We looked at the illustration on the preceding page and its accompanying hypothetical game in Chapter 2.25, "Motivation Techniques." You play the detective who has just discovered your police chief paying off a mobster. If anything, you had expected to find the mobster paying off someone in the police department, not vice versa.

In that chapter, we discussed this kind of mystery as something that can motivate a player to continue on through the game. Let's go further and see how we can take some of the story elements here and Complexify them.

In this example, we've Complexified not just "spying," but also "good guys and bad guys."

For as the game goes on, things will only get more complex regarding these two characters you're observing. You'll learn, in the following order:

  1. That the city government had lost a fortune by purposely overpaying contractors on some city construction projects with kickbacks going to the top government officials who hired the contractors.

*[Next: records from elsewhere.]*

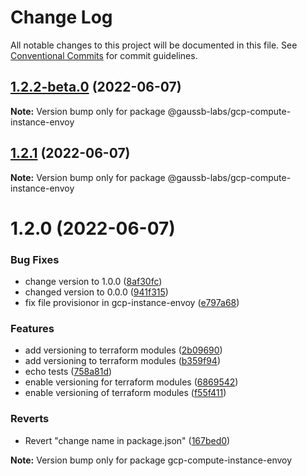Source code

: # Change Log

All notable changes to this project will be documented in this file.
See [Conventional Commits](https://conventionalcommits.org) for commit guidelines.

## [1.2.2-beta.0](https://github.com/gaussb-labs/tf-modules/compare/v1.2.1...v1.2.2-beta.0) (2022-06-07)

**Note:** Version bump only for package @gaussb-labs/gcp-compute-instance-envoy





## [1.2.1](https://github.com/gaussb-labs/tf-modules/compare/v1.2.0...v1.2.1) (2022-06-07)

**Note:** Version bump only for package @gaussb-labs/gcp-compute-instance-envoy





# 1.2.0 (2022-06-07)


### Bug Fixes

* change version to 1.0.0 ([8af30fc](https://github.com/gaussb-labs/tf-modules/commit/8af30fc5b76d26411cefc94f26e4703b58bb31f7))
* changed version to 0.0.0 ([941f315](https://github.com/gaussb-labs/tf-modules/commit/941f3152435a3377246ad80b6a9b9cc3345743b6))
* fix file provisionor in gcp-instance-envoy ([e797a68](https://github.com/gaussb-labs/tf-modules/commit/e797a684ada4e3c7814ff956751c79d7eb31b9fc))


### Features

* add versioning to terraform modules ([2b09690](https://github.com/gaussb-labs/tf-modules/commit/2b0969003ebe43971b87cd5dbf331fef702e297e))
* add versioning to terraform modules ([b359f94](https://github.com/gaussb-labs/tf-modules/commit/b359f9493674f7e883f0607fb2c9cf80afd72f09))
* echo tests ([758a81d](https://github.com/gaussb-labs/tf-modules/commit/758a81d8f4735141ef5d745786fc5df9e44c9078))
* enable versioning for terraform modules ([6869542](https://github.com/gaussb-labs/tf-modules/commit/6869542113f25e9952e1465cef9a85c69398ce89))
* enable versioning of terraform modules ([f55f411](https://github.com/gaussb-labs/tf-modules/commit/f55f4119f65c6cd86cfde77d7572788a15b98e8b))


### Reverts

* Revert "change name in package.json" ([167bed0](https://github.com/gaussb-labs/tf-modules/commit/167bed0facf7d922980d308dc8bca3ee17777755))







**Note:** Version bump only for package gcp-compute-instance-envoy
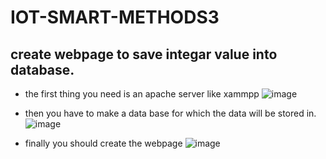 # IOT-SMART-METHODS3

## create webpage to save integar value into database.

* the first thing you need is an apache server like xammpp
![image](https://user-images.githubusercontent.com/109042265/183313033-0dd1b3f3-8643-43d9-b58f-21ad2d9e0b36.png)


* then you have to make a data base for which the data will be stored in.
![image](https://user-images.githubusercontent.com/109042265/183313303-8d1dd1d4-a0f7-4609-80dd-7145defa7300.png)


* finally you should create the webpage
![image](https://user-images.githubusercontent.com/109042265/183313345-05f792d3-faf0-48d6-bb3d-da801f5d6eb5.png)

  2. Because of that corruption, now the city is broke. So the mayor and city council intend to save money by cutting the size of the police force which would be a disaster for the citizens. Another reason they're doing this is to punish the police chief (the one you're spying on), because he was investigating the corruption in city government.

  3. To keep the police force at its current size, the police chief has decided to manufacture an "emergency" that will make his force seem obviously needed so that the public will rally behind him. So he's paying this mob boss to engineer a riot that the police force will then come in and quell.

  4. The chief feels terrible about this, but he's doing it for the greater good that is, for the citizens.

  5. The mobster who is taking the money has made a trade. For helping engineer the riot, the cops will leave his group alone for three years.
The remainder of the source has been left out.